Document images with source code:
========================================

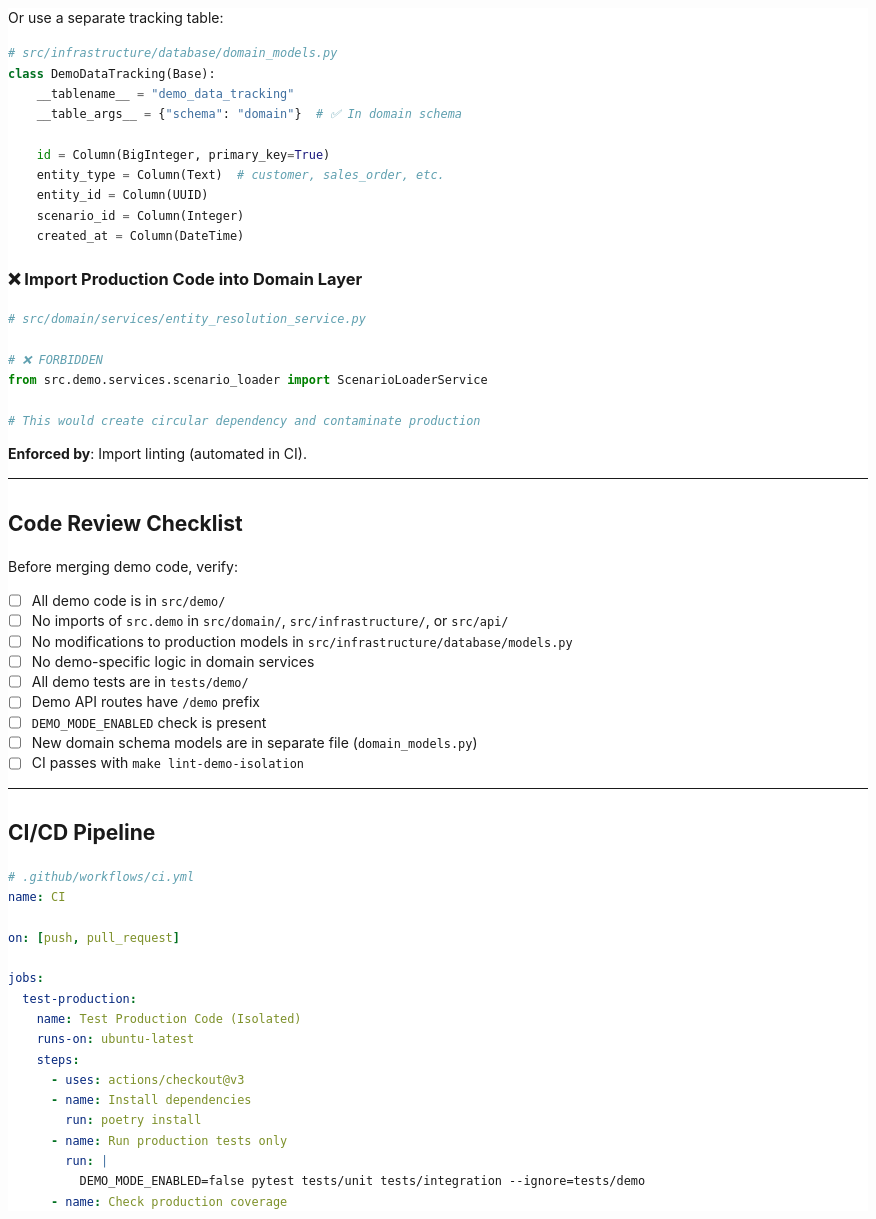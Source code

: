 Or use a separate tracking table:

```python
# src/infrastructure/database/domain_models.py
class DemoDataTracking(Base):
    __tablename__ = "demo_data_tracking"
    __table_args__ = {"schema": "domain"}  # ✅ In domain schema

    id = Column(BigInteger, primary_key=True)
    entity_type = Column(Text)  # customer, sales_order, etc.
    entity_id = Column(UUID)
    scenario_id = Column(Integer)
    created_at = Column(DateTime)
```

### ❌ Import Production Code into Domain Layer

```python
# src/domain/services/entity_resolution_service.py

# ❌ FORBIDDEN
from src.demo.services.scenario_loader import ScenarioLoaderService

# This would create circular dependency and contaminate production
```

**Enforced by**: Import linting (automated in CI).

---

## Code Review Checklist

Before merging demo code, verify:

- [ ] All demo code is in `src/demo/`
- [ ] No imports of `src.demo` in `src/domain/`, `src/infrastructure/`, or `src/api/`
- [ ] No modifications to production models in `src/infrastructure/database/models.py`
- [ ] No demo-specific logic in domain services
- [ ] All demo tests are in `tests/demo/`
- [ ] Demo API routes have `/demo` prefix
- [ ] `DEMO_MODE_ENABLED` check is present
- [ ] New domain schema models are in separate file (`domain_models.py`)
- [ ] CI passes with `make lint-demo-isolation`

---

## CI/CD Pipeline

```yaml
# .github/workflows/ci.yml
name: CI

on: [push, pull_request]

jobs:
  test-production:
    name: Test Production Code (Isolated)
    runs-on: ubuntu-latest
    steps:
      - uses: actions/checkout@v3
      - name: Install dependencies
        run: poetry install
      - name: Run production tests only
        run: |
          DEMO_MODE_ENABLED=false pytest tests/unit tests/integration --ignore=tests/demo
      - name: Check production coverage
```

========================================

_EXERCISE OBJECTIVE_
Looking at the records above, tally the lines holding "database" and reply with that number only.

_OUTPUT OF THE EXERCISE_
2